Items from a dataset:
*** Begin section ***
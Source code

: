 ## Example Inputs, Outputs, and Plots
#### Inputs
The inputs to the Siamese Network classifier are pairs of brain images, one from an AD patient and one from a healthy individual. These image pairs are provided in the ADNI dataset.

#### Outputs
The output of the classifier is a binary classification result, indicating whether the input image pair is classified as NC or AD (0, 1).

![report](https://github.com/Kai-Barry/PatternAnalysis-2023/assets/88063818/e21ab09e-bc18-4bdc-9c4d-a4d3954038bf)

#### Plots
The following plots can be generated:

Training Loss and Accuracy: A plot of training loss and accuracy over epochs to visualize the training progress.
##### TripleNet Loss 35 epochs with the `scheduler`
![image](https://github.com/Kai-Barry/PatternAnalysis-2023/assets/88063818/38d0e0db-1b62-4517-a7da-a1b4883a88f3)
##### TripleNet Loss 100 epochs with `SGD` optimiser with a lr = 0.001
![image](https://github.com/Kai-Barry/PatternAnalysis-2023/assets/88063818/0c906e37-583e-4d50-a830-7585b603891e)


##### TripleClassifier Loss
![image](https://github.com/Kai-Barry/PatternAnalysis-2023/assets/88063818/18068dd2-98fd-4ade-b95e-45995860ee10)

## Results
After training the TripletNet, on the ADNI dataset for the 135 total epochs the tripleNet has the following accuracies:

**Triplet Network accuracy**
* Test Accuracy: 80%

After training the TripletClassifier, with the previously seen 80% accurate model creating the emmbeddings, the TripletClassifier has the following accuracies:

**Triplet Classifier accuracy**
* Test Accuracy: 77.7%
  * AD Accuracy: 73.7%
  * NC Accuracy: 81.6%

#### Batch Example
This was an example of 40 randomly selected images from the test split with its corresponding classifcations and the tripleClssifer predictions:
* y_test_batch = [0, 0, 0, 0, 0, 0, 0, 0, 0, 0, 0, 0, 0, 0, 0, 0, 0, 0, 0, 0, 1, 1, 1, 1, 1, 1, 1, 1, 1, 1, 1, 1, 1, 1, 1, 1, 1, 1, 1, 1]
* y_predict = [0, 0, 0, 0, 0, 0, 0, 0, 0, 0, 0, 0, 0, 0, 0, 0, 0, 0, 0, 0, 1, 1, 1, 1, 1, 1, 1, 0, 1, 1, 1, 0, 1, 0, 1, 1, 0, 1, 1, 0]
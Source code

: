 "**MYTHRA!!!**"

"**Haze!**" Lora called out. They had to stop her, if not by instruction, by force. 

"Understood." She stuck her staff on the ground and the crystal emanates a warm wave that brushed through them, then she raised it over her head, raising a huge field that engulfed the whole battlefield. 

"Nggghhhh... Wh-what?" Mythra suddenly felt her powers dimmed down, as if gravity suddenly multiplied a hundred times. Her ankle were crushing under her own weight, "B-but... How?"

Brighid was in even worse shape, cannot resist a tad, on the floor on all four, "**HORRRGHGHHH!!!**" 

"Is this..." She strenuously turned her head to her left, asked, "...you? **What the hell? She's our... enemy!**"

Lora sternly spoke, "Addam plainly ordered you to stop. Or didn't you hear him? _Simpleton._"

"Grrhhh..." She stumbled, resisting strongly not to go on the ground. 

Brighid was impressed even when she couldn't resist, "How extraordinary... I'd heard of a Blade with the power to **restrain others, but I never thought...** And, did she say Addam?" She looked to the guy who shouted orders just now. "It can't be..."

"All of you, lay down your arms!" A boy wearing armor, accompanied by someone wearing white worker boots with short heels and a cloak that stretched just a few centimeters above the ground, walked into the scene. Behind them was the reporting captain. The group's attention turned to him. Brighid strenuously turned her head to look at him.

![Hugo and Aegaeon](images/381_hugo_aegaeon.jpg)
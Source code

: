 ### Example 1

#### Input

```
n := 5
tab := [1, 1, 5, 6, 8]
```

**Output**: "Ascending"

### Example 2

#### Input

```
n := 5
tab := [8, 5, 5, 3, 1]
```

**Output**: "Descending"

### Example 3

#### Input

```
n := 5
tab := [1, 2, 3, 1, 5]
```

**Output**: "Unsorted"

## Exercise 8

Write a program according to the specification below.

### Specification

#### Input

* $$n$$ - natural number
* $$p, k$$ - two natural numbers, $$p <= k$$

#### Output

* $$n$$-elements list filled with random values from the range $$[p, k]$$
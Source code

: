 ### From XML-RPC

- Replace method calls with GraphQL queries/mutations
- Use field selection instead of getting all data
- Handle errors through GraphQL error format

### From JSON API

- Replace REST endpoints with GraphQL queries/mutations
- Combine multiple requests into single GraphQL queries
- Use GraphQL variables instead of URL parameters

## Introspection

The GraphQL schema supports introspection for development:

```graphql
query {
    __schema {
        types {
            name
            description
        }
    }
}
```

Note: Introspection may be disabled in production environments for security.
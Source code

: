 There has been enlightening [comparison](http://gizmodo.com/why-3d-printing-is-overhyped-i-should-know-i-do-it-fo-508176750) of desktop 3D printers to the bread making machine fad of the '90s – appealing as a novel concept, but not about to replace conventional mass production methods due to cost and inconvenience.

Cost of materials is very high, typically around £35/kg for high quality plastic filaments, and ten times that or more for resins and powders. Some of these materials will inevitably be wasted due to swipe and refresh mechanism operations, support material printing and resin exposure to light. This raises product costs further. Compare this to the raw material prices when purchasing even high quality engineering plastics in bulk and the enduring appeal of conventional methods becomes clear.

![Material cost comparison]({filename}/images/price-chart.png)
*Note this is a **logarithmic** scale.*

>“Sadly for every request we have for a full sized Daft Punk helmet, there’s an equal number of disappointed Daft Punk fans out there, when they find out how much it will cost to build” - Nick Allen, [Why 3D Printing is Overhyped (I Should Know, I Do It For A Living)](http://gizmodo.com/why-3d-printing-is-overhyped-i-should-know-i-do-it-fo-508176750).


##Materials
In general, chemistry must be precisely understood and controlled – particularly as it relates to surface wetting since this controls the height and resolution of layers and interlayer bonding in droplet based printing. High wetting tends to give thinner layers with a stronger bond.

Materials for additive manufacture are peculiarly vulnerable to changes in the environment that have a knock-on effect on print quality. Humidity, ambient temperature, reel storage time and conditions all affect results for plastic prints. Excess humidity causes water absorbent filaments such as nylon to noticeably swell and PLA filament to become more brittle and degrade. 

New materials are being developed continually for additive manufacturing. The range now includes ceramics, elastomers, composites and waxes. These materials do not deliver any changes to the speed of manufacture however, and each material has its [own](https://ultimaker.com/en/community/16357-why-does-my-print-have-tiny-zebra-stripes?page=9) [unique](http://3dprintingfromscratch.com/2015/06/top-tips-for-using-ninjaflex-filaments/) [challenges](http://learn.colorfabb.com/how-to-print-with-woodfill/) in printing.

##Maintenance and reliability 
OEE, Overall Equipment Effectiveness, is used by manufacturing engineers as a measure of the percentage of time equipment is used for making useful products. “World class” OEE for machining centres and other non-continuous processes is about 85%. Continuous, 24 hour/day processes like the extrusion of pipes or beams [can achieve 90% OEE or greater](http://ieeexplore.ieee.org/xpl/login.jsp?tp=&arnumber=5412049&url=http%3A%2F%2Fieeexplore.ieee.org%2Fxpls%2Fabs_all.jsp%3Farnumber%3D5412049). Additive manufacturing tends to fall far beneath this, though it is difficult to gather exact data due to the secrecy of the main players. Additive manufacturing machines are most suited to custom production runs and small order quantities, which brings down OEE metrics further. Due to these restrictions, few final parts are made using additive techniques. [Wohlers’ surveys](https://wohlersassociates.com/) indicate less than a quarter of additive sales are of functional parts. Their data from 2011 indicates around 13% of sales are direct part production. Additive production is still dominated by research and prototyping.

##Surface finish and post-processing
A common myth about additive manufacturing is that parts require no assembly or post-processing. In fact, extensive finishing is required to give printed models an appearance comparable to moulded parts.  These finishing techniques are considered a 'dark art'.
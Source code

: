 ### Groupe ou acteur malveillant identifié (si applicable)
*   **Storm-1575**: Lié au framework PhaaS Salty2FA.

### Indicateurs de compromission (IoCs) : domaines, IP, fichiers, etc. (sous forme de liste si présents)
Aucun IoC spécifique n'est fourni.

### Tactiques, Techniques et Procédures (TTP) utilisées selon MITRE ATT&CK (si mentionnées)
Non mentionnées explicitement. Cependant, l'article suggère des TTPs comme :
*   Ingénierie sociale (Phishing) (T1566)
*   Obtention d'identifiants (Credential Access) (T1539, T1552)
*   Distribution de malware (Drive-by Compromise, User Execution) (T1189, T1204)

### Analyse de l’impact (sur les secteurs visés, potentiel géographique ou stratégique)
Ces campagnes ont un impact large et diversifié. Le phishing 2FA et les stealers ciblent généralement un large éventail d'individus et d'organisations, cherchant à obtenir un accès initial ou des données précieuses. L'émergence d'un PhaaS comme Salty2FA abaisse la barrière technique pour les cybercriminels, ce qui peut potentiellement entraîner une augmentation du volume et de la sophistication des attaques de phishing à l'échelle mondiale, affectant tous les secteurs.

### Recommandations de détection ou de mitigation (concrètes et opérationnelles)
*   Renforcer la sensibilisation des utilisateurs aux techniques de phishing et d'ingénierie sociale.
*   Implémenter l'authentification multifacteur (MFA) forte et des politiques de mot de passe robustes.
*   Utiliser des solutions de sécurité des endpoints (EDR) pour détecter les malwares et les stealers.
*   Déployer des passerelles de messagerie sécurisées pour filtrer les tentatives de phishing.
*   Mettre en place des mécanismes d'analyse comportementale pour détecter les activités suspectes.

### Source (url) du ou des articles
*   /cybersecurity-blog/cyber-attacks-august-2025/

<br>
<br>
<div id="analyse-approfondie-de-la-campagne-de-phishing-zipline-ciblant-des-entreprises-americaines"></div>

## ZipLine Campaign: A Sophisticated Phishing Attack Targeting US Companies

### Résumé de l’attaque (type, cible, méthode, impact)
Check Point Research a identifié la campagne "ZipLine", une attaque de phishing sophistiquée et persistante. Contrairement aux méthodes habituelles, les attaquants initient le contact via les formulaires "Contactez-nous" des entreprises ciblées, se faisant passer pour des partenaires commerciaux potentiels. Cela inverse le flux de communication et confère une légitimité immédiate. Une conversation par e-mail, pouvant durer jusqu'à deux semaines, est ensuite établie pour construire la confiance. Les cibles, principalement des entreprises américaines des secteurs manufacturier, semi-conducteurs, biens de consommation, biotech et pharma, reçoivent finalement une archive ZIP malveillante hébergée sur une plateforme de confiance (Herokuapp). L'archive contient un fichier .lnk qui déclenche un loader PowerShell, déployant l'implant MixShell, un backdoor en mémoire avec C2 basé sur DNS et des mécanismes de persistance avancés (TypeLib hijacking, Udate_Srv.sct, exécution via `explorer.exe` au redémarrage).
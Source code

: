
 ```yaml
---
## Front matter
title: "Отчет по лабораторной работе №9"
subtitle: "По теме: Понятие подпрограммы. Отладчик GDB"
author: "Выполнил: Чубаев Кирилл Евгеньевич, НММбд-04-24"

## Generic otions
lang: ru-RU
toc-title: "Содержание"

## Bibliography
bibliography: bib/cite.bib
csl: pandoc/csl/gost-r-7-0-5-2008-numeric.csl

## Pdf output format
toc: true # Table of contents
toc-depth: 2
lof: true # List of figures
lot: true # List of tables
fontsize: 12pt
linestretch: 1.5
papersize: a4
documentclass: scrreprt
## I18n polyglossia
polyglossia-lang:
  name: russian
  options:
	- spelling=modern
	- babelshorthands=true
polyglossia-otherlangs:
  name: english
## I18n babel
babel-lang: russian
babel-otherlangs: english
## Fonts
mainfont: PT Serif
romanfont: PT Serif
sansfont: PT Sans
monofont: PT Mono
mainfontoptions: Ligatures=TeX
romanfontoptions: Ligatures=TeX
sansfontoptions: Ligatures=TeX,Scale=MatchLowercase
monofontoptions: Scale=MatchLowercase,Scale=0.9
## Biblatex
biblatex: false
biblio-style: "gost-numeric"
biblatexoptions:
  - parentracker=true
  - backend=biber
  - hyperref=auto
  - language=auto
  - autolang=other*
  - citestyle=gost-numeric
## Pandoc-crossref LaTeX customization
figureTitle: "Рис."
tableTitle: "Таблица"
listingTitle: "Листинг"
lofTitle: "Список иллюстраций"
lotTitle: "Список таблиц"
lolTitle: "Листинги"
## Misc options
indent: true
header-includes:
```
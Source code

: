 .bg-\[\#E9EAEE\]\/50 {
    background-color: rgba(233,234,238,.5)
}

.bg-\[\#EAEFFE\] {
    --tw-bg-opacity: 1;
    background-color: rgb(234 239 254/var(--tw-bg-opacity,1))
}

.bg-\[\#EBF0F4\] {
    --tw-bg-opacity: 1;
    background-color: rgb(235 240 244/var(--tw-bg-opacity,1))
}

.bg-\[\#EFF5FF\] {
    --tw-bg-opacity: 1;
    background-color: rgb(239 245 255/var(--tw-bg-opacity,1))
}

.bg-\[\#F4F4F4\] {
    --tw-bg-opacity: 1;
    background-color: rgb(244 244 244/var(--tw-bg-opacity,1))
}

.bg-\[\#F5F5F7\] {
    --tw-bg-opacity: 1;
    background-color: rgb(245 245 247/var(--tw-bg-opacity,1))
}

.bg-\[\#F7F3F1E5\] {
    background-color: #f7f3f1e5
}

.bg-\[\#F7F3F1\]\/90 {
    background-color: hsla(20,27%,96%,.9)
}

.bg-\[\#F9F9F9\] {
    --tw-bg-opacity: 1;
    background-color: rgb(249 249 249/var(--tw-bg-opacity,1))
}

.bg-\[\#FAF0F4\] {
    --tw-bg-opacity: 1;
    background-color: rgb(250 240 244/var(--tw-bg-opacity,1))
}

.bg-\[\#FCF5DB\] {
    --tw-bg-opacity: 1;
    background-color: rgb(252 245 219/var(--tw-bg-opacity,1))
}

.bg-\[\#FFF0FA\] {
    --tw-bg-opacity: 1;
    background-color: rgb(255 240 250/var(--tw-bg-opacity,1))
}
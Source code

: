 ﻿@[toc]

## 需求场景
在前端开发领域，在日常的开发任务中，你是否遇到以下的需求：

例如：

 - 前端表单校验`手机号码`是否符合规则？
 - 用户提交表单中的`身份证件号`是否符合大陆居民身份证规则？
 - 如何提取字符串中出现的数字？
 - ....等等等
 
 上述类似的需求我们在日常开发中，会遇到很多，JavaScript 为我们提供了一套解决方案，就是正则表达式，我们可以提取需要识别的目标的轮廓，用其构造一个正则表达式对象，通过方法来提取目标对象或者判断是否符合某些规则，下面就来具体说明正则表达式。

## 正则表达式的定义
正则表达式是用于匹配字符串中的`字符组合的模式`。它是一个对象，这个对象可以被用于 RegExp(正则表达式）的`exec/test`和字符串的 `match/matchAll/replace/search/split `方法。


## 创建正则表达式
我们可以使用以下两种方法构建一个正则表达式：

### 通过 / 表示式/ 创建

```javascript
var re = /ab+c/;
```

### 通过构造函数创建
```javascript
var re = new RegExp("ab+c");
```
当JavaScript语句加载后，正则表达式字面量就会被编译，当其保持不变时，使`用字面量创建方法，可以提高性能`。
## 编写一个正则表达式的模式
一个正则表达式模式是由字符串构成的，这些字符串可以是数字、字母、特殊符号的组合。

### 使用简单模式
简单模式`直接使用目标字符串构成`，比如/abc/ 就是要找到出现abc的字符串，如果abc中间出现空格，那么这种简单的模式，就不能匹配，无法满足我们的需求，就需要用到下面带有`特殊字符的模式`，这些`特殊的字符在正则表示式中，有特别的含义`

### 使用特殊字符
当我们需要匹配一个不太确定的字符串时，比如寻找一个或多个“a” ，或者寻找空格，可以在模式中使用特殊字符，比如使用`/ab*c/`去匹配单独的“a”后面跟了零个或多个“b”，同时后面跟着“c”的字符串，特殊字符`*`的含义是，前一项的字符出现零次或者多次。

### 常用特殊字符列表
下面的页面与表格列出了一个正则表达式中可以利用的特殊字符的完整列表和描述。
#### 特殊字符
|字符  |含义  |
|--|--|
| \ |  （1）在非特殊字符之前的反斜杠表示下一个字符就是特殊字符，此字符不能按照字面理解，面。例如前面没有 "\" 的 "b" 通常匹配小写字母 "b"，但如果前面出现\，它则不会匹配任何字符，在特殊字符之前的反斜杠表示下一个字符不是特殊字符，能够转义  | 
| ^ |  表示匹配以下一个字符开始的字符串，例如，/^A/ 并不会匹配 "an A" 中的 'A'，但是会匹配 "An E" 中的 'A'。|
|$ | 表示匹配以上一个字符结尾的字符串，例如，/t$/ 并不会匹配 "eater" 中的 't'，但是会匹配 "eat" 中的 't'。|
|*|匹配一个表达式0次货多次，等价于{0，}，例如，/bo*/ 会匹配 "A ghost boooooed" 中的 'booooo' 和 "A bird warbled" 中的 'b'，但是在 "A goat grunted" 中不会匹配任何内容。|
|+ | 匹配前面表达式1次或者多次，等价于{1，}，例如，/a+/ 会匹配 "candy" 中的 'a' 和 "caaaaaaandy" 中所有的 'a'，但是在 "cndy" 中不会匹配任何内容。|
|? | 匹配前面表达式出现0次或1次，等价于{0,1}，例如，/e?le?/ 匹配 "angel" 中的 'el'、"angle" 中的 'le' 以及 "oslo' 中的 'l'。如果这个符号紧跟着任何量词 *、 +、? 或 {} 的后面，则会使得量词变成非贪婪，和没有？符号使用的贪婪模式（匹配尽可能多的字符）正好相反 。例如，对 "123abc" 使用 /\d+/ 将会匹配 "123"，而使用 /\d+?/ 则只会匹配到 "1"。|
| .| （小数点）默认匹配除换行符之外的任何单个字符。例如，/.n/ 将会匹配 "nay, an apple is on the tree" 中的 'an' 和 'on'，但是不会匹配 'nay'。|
*** End section ***
- [Your assignment]
Where the string "comparison" appears in a line of the entries, count that line, and state the total alone.

- [Expected answer]
2